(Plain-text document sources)
◇ ◇ ◇ ◇ ◇ ◇ ◇
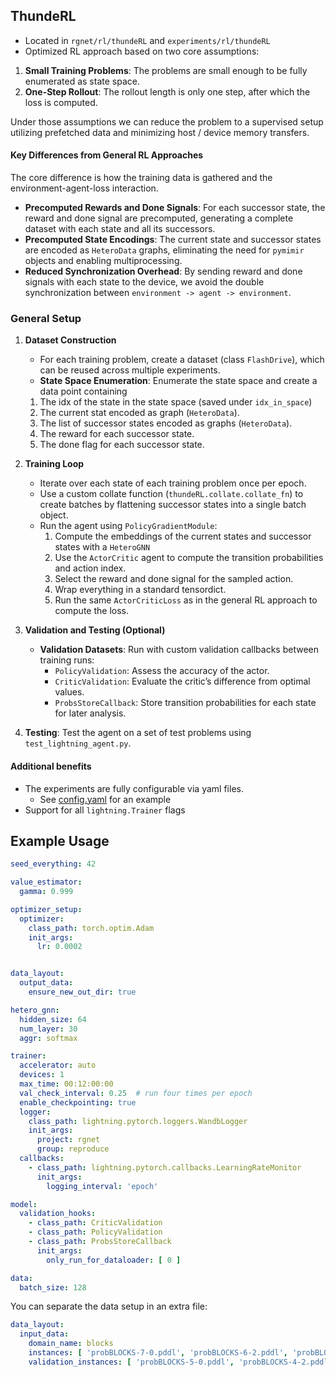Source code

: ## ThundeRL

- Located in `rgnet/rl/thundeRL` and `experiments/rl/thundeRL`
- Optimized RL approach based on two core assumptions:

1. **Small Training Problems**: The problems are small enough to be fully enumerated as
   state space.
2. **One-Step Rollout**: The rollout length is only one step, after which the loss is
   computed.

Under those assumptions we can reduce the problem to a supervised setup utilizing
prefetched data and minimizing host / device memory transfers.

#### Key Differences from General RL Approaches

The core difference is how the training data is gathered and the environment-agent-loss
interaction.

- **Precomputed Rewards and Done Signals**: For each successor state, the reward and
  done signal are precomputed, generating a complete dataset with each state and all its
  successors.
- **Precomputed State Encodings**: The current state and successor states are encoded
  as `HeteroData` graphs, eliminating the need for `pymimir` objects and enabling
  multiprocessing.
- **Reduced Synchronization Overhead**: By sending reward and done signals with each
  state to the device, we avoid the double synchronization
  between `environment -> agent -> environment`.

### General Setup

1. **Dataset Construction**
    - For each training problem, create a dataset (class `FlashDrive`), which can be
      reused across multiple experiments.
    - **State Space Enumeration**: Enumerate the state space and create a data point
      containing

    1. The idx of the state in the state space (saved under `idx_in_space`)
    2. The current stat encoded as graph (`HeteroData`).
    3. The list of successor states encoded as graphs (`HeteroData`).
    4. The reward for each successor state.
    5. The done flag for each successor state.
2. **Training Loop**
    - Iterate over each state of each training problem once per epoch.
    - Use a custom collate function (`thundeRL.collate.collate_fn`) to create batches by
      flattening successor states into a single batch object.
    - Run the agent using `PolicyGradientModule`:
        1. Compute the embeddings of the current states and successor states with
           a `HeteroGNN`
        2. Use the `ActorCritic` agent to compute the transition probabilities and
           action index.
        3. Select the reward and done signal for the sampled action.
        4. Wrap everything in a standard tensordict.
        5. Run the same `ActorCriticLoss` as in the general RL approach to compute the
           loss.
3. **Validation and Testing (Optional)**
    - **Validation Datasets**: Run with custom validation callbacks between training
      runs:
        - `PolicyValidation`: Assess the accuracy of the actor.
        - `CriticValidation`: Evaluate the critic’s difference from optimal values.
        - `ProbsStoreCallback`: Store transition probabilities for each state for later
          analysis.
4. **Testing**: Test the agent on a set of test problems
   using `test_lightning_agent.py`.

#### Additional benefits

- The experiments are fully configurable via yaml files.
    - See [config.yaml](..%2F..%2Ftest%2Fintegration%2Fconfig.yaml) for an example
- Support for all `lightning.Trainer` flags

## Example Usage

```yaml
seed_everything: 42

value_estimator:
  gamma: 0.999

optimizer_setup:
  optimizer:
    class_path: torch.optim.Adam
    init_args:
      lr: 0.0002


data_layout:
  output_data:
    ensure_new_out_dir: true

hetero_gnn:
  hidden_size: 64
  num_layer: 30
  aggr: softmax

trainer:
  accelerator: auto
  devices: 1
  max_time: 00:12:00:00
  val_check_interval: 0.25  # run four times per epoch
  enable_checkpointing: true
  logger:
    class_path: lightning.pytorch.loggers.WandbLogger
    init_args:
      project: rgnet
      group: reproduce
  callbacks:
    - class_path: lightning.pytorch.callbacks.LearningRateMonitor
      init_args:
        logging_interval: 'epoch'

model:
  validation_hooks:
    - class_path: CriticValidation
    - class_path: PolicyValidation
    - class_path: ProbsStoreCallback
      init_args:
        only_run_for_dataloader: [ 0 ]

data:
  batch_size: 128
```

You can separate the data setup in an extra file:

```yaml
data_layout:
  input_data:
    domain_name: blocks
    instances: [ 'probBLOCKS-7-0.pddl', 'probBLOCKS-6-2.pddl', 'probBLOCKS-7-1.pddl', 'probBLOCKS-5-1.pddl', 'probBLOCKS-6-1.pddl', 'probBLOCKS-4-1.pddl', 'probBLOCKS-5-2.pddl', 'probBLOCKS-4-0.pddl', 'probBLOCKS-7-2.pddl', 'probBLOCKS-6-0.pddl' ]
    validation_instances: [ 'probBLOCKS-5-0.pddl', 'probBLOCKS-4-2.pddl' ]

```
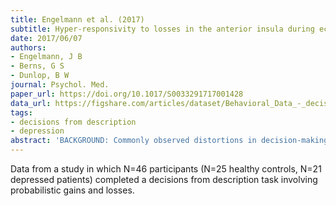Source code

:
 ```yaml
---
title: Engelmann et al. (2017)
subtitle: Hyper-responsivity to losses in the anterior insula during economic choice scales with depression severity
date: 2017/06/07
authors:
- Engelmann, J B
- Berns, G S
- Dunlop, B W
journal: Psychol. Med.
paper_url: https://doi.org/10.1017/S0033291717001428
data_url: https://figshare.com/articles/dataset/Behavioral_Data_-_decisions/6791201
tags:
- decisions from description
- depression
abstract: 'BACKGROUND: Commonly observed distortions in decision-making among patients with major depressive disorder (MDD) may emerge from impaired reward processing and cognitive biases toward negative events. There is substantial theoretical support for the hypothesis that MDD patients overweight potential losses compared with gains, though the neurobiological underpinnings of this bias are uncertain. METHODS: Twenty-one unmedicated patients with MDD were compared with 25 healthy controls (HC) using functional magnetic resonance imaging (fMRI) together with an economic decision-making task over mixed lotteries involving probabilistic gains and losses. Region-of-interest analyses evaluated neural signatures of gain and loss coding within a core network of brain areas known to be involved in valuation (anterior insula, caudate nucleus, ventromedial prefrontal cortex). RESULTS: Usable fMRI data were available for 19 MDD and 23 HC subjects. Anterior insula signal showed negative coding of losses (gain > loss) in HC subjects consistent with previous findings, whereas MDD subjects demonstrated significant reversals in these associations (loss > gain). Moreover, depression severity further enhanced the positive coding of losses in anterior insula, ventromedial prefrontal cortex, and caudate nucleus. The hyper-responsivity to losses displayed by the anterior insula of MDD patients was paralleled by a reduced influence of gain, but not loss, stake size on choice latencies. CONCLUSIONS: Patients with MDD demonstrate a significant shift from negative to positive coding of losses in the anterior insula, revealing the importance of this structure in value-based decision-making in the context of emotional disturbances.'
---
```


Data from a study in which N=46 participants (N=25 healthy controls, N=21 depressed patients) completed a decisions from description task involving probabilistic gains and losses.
◇ ◇ ◇ ◇ ◇ ◇ ◇
Leave out all pictures and output each line exactly, from the top of the records through the line that holds "#### Key Differences".

▶ EXERCISE RESPONSE
Source code

: ## ThundeRL

- Located in `rgnet/rl/thundeRL` and `experiments/rl/thundeRL`
- Optimized RL approach based on two core assumptions:

1. **Small Training Problems**: The problems are small enough to be fully enumerated as
   state space.
2. **One-Step Rollout**: The rollout length is only one step, after which the loss is
   computed.

Under those assumptions we can reduce the problem to a supervised setup utilizing
prefetched data and minimizing host / device memory transfers.

#### Key Differences from General RL Approaches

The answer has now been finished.